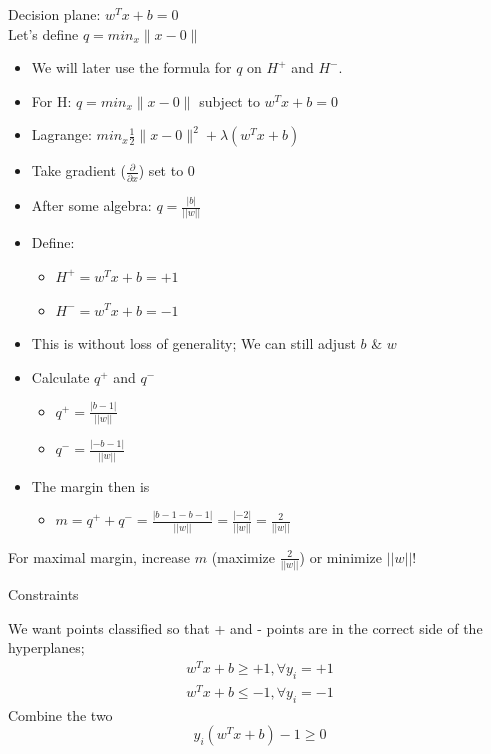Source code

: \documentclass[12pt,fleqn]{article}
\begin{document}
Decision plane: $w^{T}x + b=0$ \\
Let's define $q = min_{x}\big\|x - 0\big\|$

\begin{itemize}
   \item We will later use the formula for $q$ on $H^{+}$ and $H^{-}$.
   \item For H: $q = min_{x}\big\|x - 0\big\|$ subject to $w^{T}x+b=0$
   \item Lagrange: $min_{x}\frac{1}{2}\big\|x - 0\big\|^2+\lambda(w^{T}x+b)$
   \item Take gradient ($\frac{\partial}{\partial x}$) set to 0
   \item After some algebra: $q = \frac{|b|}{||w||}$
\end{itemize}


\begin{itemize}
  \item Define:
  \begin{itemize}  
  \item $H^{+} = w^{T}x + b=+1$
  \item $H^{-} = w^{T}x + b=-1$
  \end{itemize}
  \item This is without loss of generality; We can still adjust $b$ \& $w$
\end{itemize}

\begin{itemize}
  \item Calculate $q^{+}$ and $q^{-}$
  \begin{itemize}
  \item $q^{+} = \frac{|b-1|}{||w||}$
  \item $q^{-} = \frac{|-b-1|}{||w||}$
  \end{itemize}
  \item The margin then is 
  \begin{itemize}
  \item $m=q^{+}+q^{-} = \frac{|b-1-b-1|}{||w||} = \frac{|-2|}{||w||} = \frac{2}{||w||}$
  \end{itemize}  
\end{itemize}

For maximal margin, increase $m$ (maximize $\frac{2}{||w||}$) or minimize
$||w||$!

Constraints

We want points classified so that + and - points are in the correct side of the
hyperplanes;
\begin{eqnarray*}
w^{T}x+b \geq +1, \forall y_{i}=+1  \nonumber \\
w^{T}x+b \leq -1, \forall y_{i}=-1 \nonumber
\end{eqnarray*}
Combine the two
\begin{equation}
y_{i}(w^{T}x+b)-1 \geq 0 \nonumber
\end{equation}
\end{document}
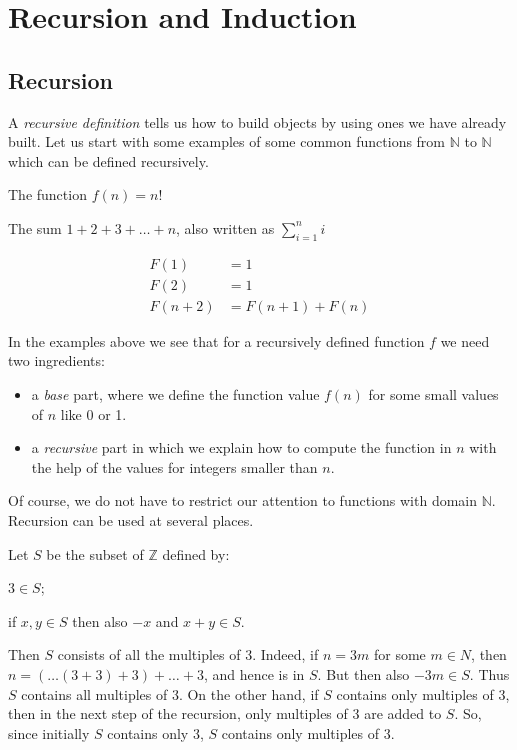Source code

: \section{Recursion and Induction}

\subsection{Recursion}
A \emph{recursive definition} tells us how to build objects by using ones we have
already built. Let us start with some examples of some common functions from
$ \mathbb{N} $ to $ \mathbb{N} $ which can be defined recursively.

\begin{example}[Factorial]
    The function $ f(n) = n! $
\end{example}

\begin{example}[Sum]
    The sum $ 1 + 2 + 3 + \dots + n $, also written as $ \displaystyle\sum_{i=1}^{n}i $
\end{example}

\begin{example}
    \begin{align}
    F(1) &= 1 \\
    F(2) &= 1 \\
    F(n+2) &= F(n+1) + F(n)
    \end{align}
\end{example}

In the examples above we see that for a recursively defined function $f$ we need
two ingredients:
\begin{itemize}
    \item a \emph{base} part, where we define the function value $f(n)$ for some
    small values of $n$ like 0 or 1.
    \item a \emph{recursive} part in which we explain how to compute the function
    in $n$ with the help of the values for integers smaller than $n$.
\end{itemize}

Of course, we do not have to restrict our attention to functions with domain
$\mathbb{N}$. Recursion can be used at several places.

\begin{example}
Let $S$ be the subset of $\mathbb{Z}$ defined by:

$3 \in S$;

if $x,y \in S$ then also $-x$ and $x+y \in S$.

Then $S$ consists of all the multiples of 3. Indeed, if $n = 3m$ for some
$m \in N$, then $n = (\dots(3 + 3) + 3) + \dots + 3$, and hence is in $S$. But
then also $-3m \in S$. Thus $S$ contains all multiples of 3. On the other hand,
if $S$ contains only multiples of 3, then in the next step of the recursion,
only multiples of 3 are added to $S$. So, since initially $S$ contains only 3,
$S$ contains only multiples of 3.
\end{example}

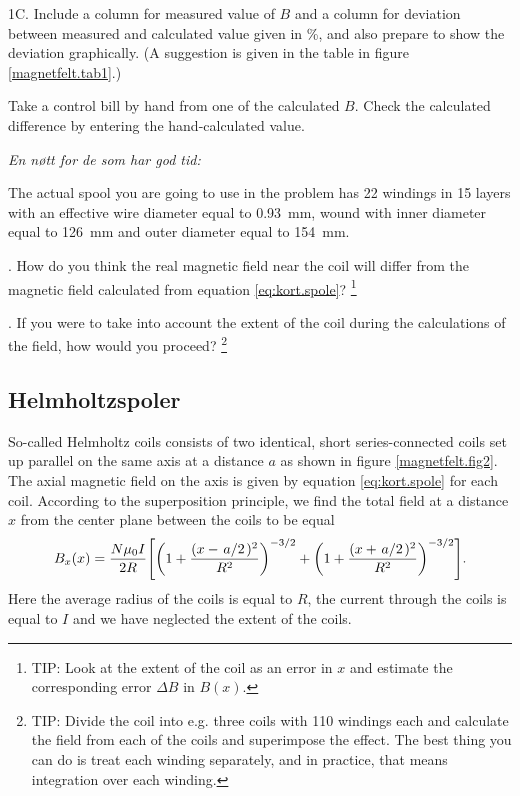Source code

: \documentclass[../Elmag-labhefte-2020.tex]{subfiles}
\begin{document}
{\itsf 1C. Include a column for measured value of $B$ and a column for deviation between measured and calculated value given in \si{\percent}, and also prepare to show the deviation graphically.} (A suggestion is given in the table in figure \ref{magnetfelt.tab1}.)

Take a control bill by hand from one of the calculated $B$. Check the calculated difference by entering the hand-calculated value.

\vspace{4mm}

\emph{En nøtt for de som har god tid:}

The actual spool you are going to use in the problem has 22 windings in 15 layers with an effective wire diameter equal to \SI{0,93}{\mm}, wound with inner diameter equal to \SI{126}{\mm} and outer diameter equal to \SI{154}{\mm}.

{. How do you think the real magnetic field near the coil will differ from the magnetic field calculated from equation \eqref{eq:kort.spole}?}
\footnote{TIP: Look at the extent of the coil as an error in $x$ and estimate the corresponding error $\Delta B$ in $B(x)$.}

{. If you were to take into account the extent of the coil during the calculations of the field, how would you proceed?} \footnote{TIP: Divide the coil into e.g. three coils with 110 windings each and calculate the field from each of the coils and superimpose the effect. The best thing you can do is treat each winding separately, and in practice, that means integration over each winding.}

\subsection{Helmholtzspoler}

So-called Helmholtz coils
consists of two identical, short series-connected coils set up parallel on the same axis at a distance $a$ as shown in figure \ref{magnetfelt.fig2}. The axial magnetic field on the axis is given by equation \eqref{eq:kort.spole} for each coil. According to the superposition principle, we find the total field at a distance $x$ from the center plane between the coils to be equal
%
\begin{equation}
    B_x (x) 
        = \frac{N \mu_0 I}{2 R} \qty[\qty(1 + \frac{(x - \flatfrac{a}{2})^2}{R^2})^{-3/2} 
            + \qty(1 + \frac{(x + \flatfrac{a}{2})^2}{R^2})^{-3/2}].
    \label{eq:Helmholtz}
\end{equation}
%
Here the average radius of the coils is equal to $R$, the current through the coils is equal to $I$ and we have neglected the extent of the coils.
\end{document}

──────────────────────────────

Among the lines above, find those with the word "field" and list them.

EXERCISE ANSWER
{. How do you think the real magnetic field near the coil will differ from the magnetic field calculated from equation \eqref{eq:kort.spole}?}
{. If you were to take into account the extent of the coil during the calculations of the field, how would you proceed?} \footnote{TIP: Divide the coil into e.g. three coils with 110 windings each and calculate the field from each of the coils and superimpose the effect. The best thing you can do is treat each winding separately, and in practice, that means integration over each winding.}
consists of two identical, short series-connected coils set up parallel on the same axis at a distance $a$ as shown in figure \ref{magnetfelt.fig2}. The axial magnetic field on the axis is given by equation \eqref{eq:kort.spole} for each coil. According to the superposition principle, we find the total field at a distance $x$ from the center plane between the coils to be equal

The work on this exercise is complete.